The difficulty of the achievement itself can have a profound psychological impact. In asymmetric guerrilla warfare, ultimate success lies not in destroying the enemy’s physical war-making capacity but in shaping the political environment. “The goal is to achieve a decisive effect in the information domain so you can create the perception that you’re winning or that you have the initiative, then try to cohere a political effect off of that,” Sullivan says. “It’s a direct assault on the enemy’s will and morale, trying to make the other side give up just because they’re worn out. They don’t see an end game, so abandoning the fight to lick their wounds to survive another day seems to be the better outcome.”

Seen through the lens of political struggle, a side that is deeply committed has an advantage because the prospect of defeating it will seem discouragingly unrealistic to its adversary. This has always been a strength of groups including Hezbollah whose core purpose is to fight for existential stakes, such as destroying Israel.

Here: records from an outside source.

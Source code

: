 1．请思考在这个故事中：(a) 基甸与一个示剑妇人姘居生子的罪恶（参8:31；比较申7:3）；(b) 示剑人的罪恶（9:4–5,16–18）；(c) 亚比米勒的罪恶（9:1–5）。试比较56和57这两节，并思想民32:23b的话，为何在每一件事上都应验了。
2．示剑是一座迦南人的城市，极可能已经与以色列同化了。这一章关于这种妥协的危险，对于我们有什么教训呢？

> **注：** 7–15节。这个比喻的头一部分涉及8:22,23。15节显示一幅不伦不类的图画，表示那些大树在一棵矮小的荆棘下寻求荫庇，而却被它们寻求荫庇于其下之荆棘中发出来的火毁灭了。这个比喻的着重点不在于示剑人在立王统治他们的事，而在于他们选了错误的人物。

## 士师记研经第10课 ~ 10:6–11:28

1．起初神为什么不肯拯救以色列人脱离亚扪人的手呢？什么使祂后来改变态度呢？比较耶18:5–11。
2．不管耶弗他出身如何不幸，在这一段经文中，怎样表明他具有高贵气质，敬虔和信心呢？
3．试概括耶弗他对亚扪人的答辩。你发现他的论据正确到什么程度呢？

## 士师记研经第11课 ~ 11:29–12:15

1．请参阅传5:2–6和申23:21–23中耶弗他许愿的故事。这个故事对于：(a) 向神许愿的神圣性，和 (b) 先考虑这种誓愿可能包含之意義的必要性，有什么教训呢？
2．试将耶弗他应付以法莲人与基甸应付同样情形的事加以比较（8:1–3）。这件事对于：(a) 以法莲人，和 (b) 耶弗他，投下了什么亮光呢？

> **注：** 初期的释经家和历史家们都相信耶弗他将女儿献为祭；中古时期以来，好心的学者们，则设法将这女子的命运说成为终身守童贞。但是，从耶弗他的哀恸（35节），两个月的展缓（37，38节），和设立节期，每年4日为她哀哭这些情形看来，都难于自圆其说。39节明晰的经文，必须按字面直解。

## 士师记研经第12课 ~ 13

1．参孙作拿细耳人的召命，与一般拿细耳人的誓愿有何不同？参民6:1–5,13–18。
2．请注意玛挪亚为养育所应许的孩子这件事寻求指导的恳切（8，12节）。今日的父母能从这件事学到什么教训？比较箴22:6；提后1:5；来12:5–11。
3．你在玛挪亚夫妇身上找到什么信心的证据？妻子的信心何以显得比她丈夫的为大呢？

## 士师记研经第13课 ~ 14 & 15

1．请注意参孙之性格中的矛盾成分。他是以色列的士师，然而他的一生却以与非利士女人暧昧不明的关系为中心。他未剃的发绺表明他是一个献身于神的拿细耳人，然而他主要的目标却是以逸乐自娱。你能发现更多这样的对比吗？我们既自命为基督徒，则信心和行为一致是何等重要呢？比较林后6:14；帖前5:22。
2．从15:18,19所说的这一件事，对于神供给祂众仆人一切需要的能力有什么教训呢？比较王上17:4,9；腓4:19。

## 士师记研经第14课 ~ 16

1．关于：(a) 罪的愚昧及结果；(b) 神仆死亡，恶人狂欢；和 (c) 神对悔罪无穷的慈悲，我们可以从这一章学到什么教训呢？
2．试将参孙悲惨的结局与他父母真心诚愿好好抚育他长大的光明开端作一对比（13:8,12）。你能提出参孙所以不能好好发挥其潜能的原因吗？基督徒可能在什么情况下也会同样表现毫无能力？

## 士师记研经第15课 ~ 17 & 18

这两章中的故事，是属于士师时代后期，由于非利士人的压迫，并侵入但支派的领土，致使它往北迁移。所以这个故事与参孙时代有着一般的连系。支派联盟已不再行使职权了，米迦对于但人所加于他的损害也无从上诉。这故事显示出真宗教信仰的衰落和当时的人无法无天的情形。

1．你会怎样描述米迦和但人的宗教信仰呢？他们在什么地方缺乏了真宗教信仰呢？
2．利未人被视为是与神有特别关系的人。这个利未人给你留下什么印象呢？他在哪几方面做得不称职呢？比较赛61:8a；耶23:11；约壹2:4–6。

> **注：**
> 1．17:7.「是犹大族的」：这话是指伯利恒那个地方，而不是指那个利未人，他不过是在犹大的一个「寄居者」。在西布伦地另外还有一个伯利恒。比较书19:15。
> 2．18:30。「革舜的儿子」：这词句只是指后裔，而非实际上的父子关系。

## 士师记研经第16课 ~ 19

An operation like Mossad’s pager attack is extra effective because it demonstrates that Israel, too, is bringing a similar level of patience and persistence to the fight. “When the Israelis do stuff like this, they signal that they’re matching that level of commitment,” Sullivan says, “and so there’s real informational power in what Israel has done, and that might affect the strategic thinking of not just the terrorist groups but also their supporters in Iran and some of the other Gulf states.”

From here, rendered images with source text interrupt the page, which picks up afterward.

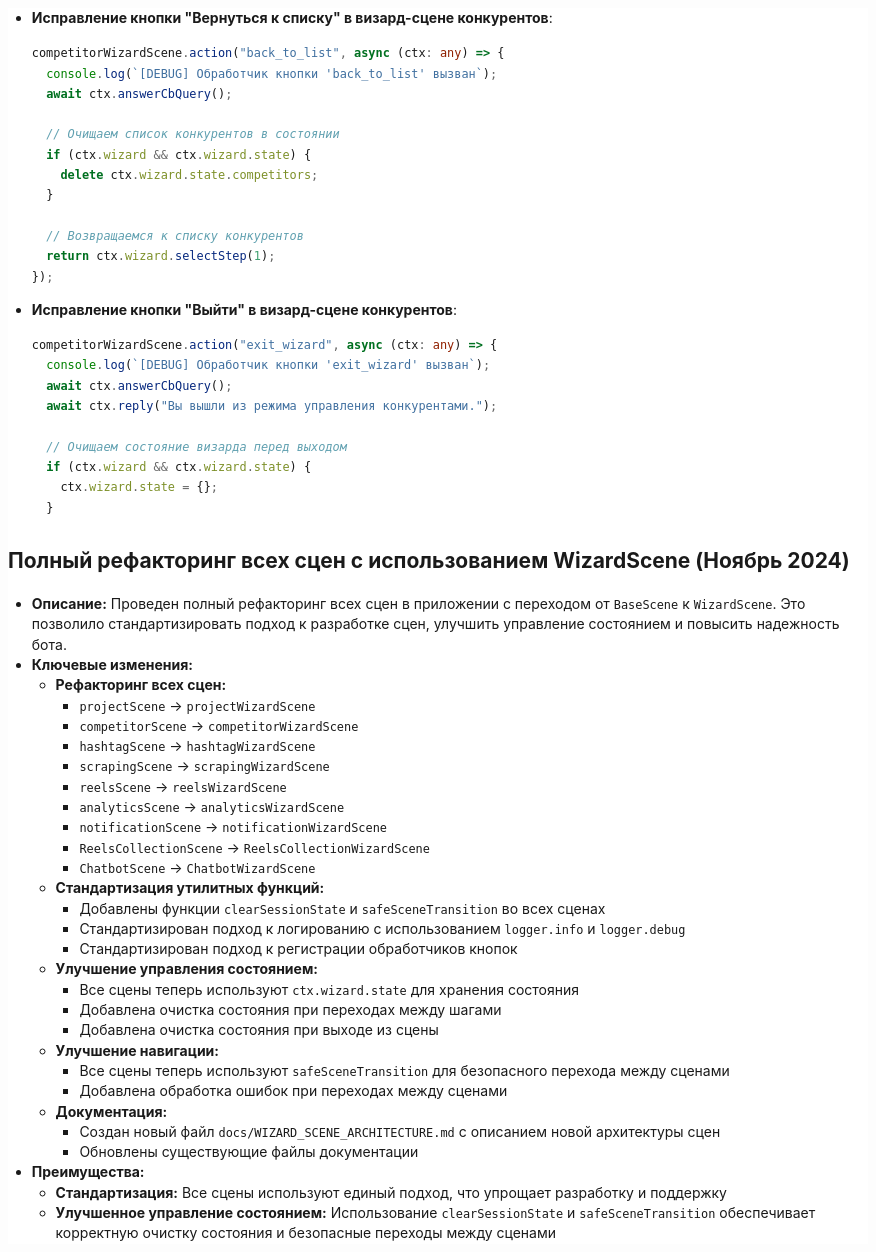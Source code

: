   - **Исправление кнопки "Вернуться к списку" в визард-сцене конкурентов**:

    ```typescript
    competitorWizardScene.action("back_to_list", async (ctx: any) => {
      console.log(`[DEBUG] Обработчик кнопки 'back_to_list' вызван`);
      await ctx.answerCbQuery();

      // Очищаем список конкурентов в состоянии
      if (ctx.wizard && ctx.wizard.state) {
        delete ctx.wizard.state.competitors;
      }

      // Возвращаемся к списку конкурентов
      return ctx.wizard.selectStep(1);
    });
    ```

  - **Исправление кнопки "Выйти" в визард-сцене конкурентов**:

    ```typescript
    competitorWizardScene.action("exit_wizard", async (ctx: any) => {
      console.log(`[DEBUG] Обработчик кнопки 'exit_wizard' вызван`);
      await ctx.answerCbQuery();
      await ctx.reply("Вы вышли из режима управления конкурентами.");

      // Очищаем состояние визарда перед выходом
      if (ctx.wizard && ctx.wizard.state) {
        ctx.wizard.state = {};
      }
    ```

## Полный рефакторинг всех сцен с использованием WizardScene (Ноябрь 2024)

- **Описание:** Проведен полный рефакторинг всех сцен в приложении с переходом от `BaseScene` к `WizardScene`. Это позволило стандартизировать подход к разработке сцен, улучшить управление состоянием и повысить надежность бота.
- **Ключевые изменения:**
  - **Рефакторинг всех сцен:**
    - `projectScene` → `projectWizardScene`
    - `competitorScene` → `competitorWizardScene`
    - `hashtagScene` → `hashtagWizardScene`
    - `scrapingScene` → `scrapingWizardScene`
    - `reelsScene` → `reelsWizardScene`
    - `analyticsScene` → `analyticsWizardScene`
    - `notificationScene` → `notificationWizardScene`
    - `ReelsCollectionScene` → `ReelsCollectionWizardScene`
    - `ChatbotScene` → `ChatbotWizardScene`
  - **Стандартизация утилитных функций:**
    - Добавлены функции `clearSessionState` и `safeSceneTransition` во всех сценах
    - Стандартизирован подход к логированию с использованием `logger.info` и `logger.debug`
    - Стандартизирован подход к регистрации обработчиков кнопок
  - **Улучшение управления состоянием:**
    - Все сцены теперь используют `ctx.wizard.state` для хранения состояния
    - Добавлена очистка состояния при переходах между шагами
    - Добавлена очистка состояния при выходе из сцены
  - **Улучшение навигации:**
    - Все сцены теперь используют `safeSceneTransition` для безопасного перехода между сценами
    - Добавлена обработка ошибок при переходах между сценами
  - **Документация:**
    - Создан новый файл `docs/WIZARD_SCENE_ARCHITECTURE.md` с описанием новой архитектуры сцен
    - Обновлены существующие файлы документации
- **Преимущества:**
  - **Стандартизация:** Все сцены используют единый подход, что упрощает разработку и поддержку
  - **Улучшенное управление состоянием:** Использование `clearSessionState` и `safeSceneTransition` обеспечивает корректную очистку состояния и безопасные переходы между сценами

Israel made a similar demonstration earlier this year with its assassination of Hamas leader Ismail Haniyeh, whom it blew up using a remote-control bomb it had planted months before inside a heavily guarded guesthouse in Tehran.

The audience for this kind of sophisticated surprise attack isn’t just external enemies but also the Israeli public, which was demoralized by the catastrophic failure of its military and intelligence services in the run-up to the October 7 attack. These operations demonstrate that Israeli leadership is not, after all, entirely feckless. But, as with much else in the ongoing struggle between Israel and its adversaries, the ultimate impact is not clear now and may never be. “Having amazing capabilities does not make a strategy,” former Israeli intelligence officer Miri Eisin told The New York Times.

The perennial conundrum of guerrilla warfare is the possibility that instead of sapping the enemy’s resolve an attack can steel it. However badly Israel may have degraded Hezbollah as a fighting force by putting thousands of its members in the hospital, it certainly increased pressure on the group to respond with an attack of its own, as it has already vowed to do.

Then there’s the issue that Israel has shot its wad. Having invested the resources to put thousands of devices into the hands of an unwitting enemy, Israel acquired for itself a devastating secret capability, but it was a onetime deal. Once it used it, it no longer possessed it, nor could it ever again achieve that particular kind of surprise.

The onus was on Israel, then, to time the deployment for maximum strategic effect. The extent to which it managed to do that is unclear; Axios is reporting that Israel decided to trigger the attack because it feared that its plans had been exposed, leaving it in a “use it or lose it” position.

In the days and weeks to come, Israeli intelligence will be carefully monitoring the response among Hezbollah and its allies, anticipating a response, and planning its own subsequent countermoves. “Maybe those aftereffects are ready to go,” Sullivan says, “but we’re not going to know until we see them deployed.”